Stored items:
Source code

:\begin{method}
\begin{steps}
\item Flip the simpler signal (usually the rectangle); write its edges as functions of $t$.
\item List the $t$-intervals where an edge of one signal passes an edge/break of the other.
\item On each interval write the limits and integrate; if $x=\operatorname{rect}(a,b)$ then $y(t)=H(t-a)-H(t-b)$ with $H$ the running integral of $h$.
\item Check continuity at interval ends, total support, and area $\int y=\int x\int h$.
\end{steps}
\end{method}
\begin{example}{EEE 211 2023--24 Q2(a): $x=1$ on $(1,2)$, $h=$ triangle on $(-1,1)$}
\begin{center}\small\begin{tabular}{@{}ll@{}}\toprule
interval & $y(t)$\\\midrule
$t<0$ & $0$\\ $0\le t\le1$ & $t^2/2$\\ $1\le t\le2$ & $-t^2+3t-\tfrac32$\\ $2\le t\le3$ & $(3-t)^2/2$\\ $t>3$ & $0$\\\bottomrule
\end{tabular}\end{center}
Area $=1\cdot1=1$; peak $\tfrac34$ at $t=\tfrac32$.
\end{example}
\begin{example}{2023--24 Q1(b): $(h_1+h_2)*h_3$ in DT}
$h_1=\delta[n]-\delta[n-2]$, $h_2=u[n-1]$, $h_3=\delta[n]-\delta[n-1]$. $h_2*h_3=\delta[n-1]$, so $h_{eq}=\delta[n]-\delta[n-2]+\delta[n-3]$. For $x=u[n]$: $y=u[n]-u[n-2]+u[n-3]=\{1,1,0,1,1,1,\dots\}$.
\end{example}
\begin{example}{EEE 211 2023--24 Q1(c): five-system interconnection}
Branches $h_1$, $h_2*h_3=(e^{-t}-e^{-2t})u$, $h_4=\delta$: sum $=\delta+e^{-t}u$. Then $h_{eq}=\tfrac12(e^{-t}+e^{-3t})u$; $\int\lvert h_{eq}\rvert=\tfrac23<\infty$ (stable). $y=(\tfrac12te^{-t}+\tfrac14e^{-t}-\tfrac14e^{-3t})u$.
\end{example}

EXERCISE INSTRUCTIONS.
Return from the data every line that holds "begin".

ANSWER SECTION.
:\begin{method}
\begin{steps}
\begin{example}{EEE 211 2023--24 Q2(a): $x=1$ on $(1,2)$, $h=$ triangle on $(-1,1)$}
\begin{center}\small\begin{tabular}{@{}ll@{}}\toprule
\begin{example}{2023--24 Q1(b): $(h_1+h_2)*h_3$ in DT}
\begin{example}{EEE 211 2023--24 Q1(c): five-system interconnection}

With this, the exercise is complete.